The customer behaviour is quite the same, with strong positive seasonality happened during Wednesday and negative seasonality during Sunday. It is natural that the number of arrival is dropping during Sunday, since people will go back to their and home do the ordinary activities on Monday. Another reason is perhaps because Monday is the day that most of the monuments/museusms etc are closed in Portugal so if people checked in on Sunday evening the don’t have much to visit during the next day.
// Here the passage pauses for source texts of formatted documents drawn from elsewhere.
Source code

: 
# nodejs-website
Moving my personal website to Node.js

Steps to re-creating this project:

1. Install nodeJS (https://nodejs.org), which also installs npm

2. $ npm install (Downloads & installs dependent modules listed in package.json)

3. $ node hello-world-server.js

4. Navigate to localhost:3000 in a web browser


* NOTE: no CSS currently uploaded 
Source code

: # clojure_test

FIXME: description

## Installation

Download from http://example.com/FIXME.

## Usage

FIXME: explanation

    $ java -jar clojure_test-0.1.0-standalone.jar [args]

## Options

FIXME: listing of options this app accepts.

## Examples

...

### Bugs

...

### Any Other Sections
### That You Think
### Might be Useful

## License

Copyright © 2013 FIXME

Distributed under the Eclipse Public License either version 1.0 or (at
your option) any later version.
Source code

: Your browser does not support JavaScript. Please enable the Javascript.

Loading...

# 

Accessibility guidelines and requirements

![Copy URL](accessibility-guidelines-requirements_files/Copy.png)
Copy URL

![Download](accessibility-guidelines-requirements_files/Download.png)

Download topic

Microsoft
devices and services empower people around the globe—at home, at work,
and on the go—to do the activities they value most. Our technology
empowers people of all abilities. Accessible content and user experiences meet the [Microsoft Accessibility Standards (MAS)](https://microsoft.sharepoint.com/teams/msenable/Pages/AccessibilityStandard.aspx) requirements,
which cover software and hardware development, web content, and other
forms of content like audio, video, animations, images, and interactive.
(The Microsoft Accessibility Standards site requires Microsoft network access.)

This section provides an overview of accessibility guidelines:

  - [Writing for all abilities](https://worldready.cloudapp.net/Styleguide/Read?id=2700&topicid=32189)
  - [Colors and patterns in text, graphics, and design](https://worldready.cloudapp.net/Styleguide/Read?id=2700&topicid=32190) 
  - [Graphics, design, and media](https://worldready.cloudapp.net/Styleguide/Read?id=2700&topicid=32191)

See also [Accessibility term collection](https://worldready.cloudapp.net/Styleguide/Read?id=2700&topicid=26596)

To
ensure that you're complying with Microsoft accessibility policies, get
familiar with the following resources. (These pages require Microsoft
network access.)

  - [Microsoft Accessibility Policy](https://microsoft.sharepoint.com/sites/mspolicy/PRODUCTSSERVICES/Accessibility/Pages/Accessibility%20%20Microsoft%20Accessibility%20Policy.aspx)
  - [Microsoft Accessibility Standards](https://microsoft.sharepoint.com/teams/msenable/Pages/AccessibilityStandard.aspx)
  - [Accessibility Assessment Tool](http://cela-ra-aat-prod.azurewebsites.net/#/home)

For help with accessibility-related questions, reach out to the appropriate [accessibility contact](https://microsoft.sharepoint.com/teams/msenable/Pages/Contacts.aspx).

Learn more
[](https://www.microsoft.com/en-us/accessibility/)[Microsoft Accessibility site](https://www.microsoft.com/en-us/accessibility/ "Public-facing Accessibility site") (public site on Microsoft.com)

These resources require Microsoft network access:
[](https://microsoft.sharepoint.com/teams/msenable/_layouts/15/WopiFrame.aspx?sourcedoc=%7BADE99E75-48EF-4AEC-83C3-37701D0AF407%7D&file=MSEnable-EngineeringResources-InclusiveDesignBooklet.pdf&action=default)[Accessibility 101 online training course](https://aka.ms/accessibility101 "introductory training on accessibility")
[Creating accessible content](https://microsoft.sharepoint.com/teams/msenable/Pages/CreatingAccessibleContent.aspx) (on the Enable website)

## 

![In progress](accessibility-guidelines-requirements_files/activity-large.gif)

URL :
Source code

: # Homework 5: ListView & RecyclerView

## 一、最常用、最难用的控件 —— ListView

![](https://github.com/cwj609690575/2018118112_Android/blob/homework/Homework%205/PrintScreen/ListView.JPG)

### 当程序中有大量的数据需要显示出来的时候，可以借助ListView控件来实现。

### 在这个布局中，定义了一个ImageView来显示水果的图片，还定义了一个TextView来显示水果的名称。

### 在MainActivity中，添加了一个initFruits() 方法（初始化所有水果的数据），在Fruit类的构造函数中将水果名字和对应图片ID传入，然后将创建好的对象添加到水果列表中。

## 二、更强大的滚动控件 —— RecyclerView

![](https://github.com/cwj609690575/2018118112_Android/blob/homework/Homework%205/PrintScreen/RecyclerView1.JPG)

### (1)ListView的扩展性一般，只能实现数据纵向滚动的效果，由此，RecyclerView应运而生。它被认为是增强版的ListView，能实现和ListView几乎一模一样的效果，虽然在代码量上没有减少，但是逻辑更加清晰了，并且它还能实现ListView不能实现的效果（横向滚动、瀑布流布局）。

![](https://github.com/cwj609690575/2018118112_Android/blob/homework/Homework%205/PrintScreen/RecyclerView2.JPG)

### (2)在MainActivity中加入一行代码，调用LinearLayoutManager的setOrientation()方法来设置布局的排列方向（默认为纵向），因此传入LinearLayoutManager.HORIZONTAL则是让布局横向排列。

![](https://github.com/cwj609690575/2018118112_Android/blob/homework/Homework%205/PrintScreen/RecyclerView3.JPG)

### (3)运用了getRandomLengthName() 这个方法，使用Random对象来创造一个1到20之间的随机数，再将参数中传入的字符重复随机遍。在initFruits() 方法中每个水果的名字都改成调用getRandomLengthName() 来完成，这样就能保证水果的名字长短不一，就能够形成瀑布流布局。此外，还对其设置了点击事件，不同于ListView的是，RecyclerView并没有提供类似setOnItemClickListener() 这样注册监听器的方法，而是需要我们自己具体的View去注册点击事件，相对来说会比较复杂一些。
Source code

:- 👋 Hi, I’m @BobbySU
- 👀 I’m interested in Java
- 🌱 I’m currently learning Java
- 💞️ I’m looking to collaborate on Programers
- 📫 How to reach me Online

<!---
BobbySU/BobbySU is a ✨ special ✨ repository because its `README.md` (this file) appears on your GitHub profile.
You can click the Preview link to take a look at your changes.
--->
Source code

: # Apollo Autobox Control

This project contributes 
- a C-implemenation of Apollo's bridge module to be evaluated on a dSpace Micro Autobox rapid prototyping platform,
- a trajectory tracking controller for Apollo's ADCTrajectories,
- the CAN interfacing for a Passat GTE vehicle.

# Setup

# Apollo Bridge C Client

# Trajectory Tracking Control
The peak seasonality in Wednesday may signal that people want to spent more time for the upcoming weekend or people just want to avoid the crowd during weekend.

Monthly Seasonality

We will also check the monthly seasonality and see at what month does it reach its highest and lowest point. The first one is the city hotel.

city_monthly <- hotel_agg_city %>% 
  filter(market_segment == "Online TA") %>% 
  mutate(date = floor_date(arrival_date, "month")) %>% 
  group_by(date) %>% 
  summarise(demand = sum(demand)) %>% 
  ungroup() 

monthly_ts <- ts(city_monthly,frequency = 12) %>% 
  decompose()

monthly_ts$seasonal %>% 
  matrix(ncol = 12, byrow = T) %>%
  t() %>% 
  as.data.frame() %>% 
  select(V1) %>% 
  mutate(month = month(head(city_monthly$date, 12), label = T)) %>% 
  ggplot(aes(month, V1, fill = V1)) +
  geom_col(show.legend = F) +
  geom_hline(yintercept = 0 ) +
  labs(x = NULL, y = "seasonality", title = "Monthly Seasonality of City Hotel, Online TA Segment ") +
  scale_fill_gradient2(low = "firebrick4", mid = "skyblue", high = "dodgerblue4") +
  theme_pander()

The next one is the online TA segment in Resort Hotel. The seasonality reach its highest point during October and same with the city hotel, it reach the lowest point on March.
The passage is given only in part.